Having been made aware of the pending case against the NFL by Jeff Nixon, formerly a free safety with the Buffalo Bills, as well as reading articles on the Internet and exchanging emails with former players, the Rochesters decided to join the suit. The family filled out a standardized forms explaining Rochester’s condition. Once these forms were submitted, in February 2012 Rochester undertook a series of psychological tests at the Mayo Clinic, which has a branch in Jacksonville, Fla., where he currently undergoes yearly health checks. These tests, which looked for signs of dementia and Alzheimer’s disease and were not a requirement of the pending lawsuit, were carried out under the guidance of Rochester’s financial advisor, who recommended he test his eligibility for the “88 Plan,” which provides up to $88,000 a year to former NFL players with dementia and Alzheimer’s. Rochester was not deemed eligible for the plan, but there were some signs of memory loss and an MRI showed some decrease in brain size, said Nancy.
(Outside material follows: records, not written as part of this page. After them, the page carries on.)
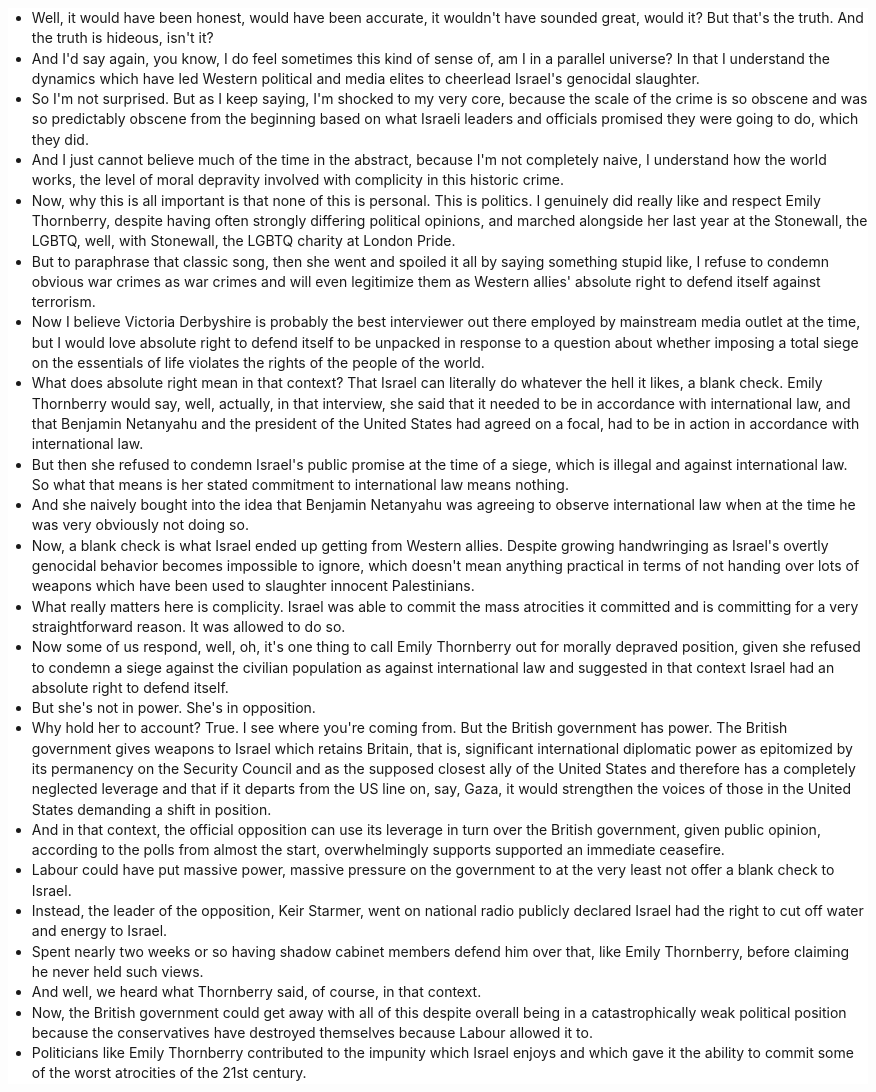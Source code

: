 *  Well, it would have been honest, would have been accurate, it wouldn't have sounded great, would it? But that's the truth. And the truth is hideous, isn't it?
*  And I'd say again, you know, I do feel sometimes this kind of sense of, am I in a parallel universe? In that I understand the dynamics which have led Western political and media elites to cheerlead Israel's genocidal slaughter.
*  So I'm not surprised. But as I keep saying, I'm shocked to my very core, because the scale of the crime is so obscene and was so predictably obscene from the beginning based on what Israeli leaders and officials promised they were going to do, which they did.
*  And I just cannot believe much of the time in the abstract, because I'm not completely naive, I understand how the world works, the level of moral depravity involved with complicity in this historic crime.
*  Now, why this is all important is that none of this is personal. This is politics. I genuinely did really like and respect Emily Thornberry, despite having often strongly differing political opinions, and marched alongside her last year at the Stonewall, the LGBTQ, well, with Stonewall, the LGBTQ charity at London Pride.
*  But to paraphrase that classic song, then she went and spoiled it all by saying something stupid like, I refuse to condemn obvious war crimes as war crimes and will even legitimize them as Western allies' absolute right to defend itself against terrorism.
*  Now I believe Victoria Derbyshire is probably the best interviewer out there employed by mainstream media outlet at the time, but I would love absolute right to defend itself to be unpacked in response to a question about whether imposing a total siege on the essentials of life violates the rights of the people of the world.
*  What does absolute right mean in that context? That Israel can literally do whatever the hell it likes, a blank check. Emily Thornberry would say, well, actually, in that interview, she said that it needed to be in accordance with international law, and that Benjamin Netanyahu and the president of the United States had agreed on a focal, had to be in action in accordance with international law.
*  But then she refused to condemn Israel's public promise at the time of a siege, which is illegal and against international law. So what that means is her stated commitment to international law means nothing.
*  And she naively bought into the idea that Benjamin Netanyahu was agreeing to observe international law when at the time he was very obviously not doing so.
*  Now, a blank check is what Israel ended up getting from Western allies. Despite growing handwringing as Israel's overtly genocidal behavior becomes impossible to ignore, which doesn't mean anything practical in terms of not handing over lots of weapons which have been used to slaughter innocent Palestinians.
*  What really matters here is complicity. Israel was able to commit the mass atrocities it committed and is committing for a very straightforward reason. It was allowed to do so.
*  Now some of us respond, well, oh, it's one thing to call Emily Thornberry out for morally depraved position, given she refused to condemn a siege against the civilian population as against international law and suggested in that context Israel had an absolute right to defend itself.
*  But she's not in power. She's in opposition.
*  Why hold her to account? True. I see where you're coming from. But the British government has power. The British government gives weapons to Israel which retains Britain, that is, significant international diplomatic power as epitomized by its permanency on the Security Council and as the supposed closest ally of the United States and therefore has a completely neglected leverage and that if it departs from the US line on, say, Gaza, it would strengthen the voices of those in the United States demanding a shift in position.
*  And in that context, the official opposition can use its leverage in turn over the British government, given public opinion, according to the polls from almost the start, overwhelmingly supports supported an immediate ceasefire.
*  Labour could have put massive power, massive pressure on the government to at the very least not offer a blank check to Israel.
*  Instead, the leader of the opposition, Keir Starmer, went on national radio publicly declared Israel had the right to cut off water and energy to Israel.
*  Spent nearly two weeks or so having shadow cabinet members defend him over that, like Emily Thornberry, before claiming he never held such views.
*  And well, we heard what Thornberry said, of course, in that context.
*  Now, the British government could get away with all of this despite overall being in a catastrophically weak political position because the conservatives have destroyed themselves because Labour allowed it to.
*  Politicians like Emily Thornberry contributed to the impunity which Israel enjoys and which gave it the ability to commit some of the worst atrocities of the 21st century.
Nancy Rochester says that her husband’s short-term memory loss over the past five years has been the most striking. “I always have to give him directions when we are going someplace; but when we go over to our son’s and grandson – something he does twice a week – he goes and does that just fine,” she said. “He remembers all the old stories and stuff like that, but some of the more recent things – I’ll tell him a date to put down – if he doesn’t write it down, he doesn’t remember it.” The Rochesters, however, were told by Paul’s doctor that this memory loss could be due to old age. Rochester will undergo further testing next year.
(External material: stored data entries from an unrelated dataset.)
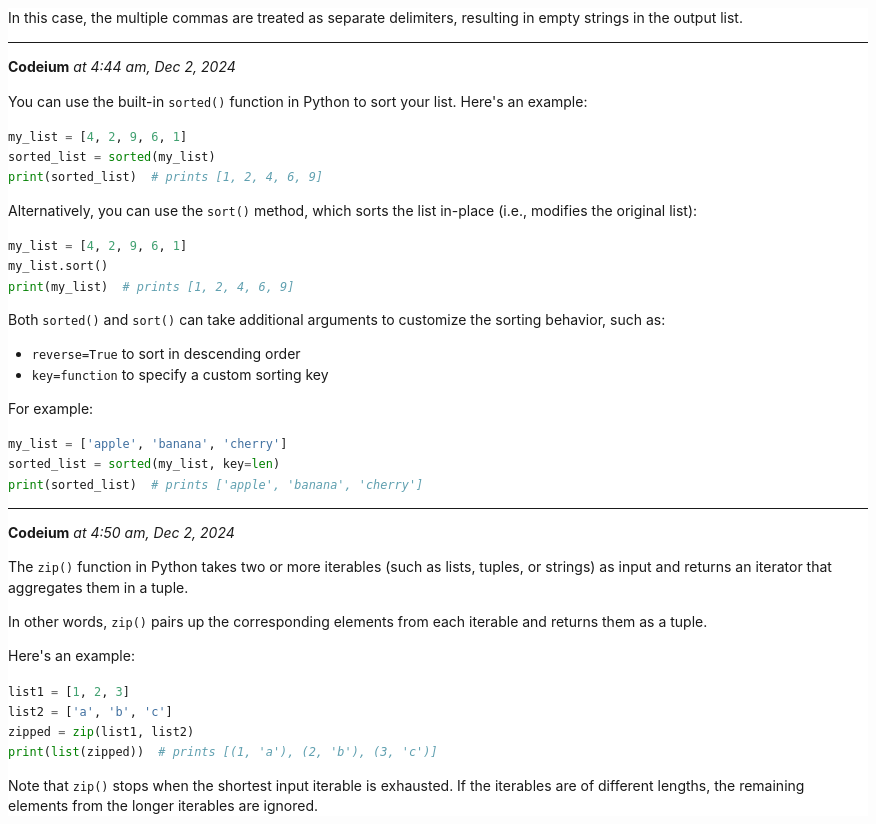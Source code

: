 In this case, the multiple commas are treated as separate delimiters, resulting in empty strings in the output list.


---

**Codeium** _at 4:44 am, Dec 2, 2024_


You can use the built-in `sorted()` function in Python to sort your list. Here's an example:

```python
my_list = [4, 2, 9, 6, 1]
sorted_list = sorted(my_list)
print(sorted_list)  # prints [1, 2, 4, 6, 9]
```

Alternatively, you can use the `sort()` method, which sorts the list in-place (i.e., modifies the original list):

```python
my_list = [4, 2, 9, 6, 1]
my_list.sort()
print(my_list)  # prints [1, 2, 4, 6, 9]
```

Both `sorted()` and `sort()` can take additional arguments to customize the sorting behavior, such as:

* `reverse=True` to sort in descending order
* `key=function` to specify a custom sorting key

For example:

```python
my_list = ['apple', 'banana', 'cherry']
sorted_list = sorted(my_list, key=len)
print(sorted_list)  # prints ['apple', 'banana', 'cherry']
```


---

**Codeium** _at 4:50 am, Dec 2, 2024_


The `zip()` function in Python takes two or more iterables (such as lists, tuples, or strings) as input and returns an iterator that aggregates them in a tuple.

In other words, `zip()` pairs up the corresponding elements from each iterable and returns them as a tuple.

Here's an example:

```python
list1 = [1, 2, 3]
list2 = ['a', 'b', 'c']
zipped = zip(list1, list2)
print(list(zipped))  # prints [(1, 'a'), (2, 'b'), (3, 'c')]
```

Note that `zip()` stops when the shortest input iterable is exhausted. If the iterables are of different lengths, the remaining elements from the longer iterables are ignored.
In the case against the NFL, the Rochesters are claiming damages for the likes of injuries suffered by Rochester, monetary loss on healthcare, negligence (both during and after Rochester’s playing career) and fraudulent concealment. Both admit that future monitoring of Paul Rochester’s condition will help determine whether his current symptoms were a result of his playing days.
The case is expected to run until 2018, by which time Rochester will be 79. Even if her husband does not receive money for damages, Nancy Rochester hopes that other former players will receive financial support from the NFL for their medical needs. “I don’t think we’ll live long enough to get anything out of it,” said Paul Rochester, before referring back to others whose obituaries he wishes to add to his helmet. “I’m trying to outlive them all, too, but I don’t know if I’ll make it. I might.”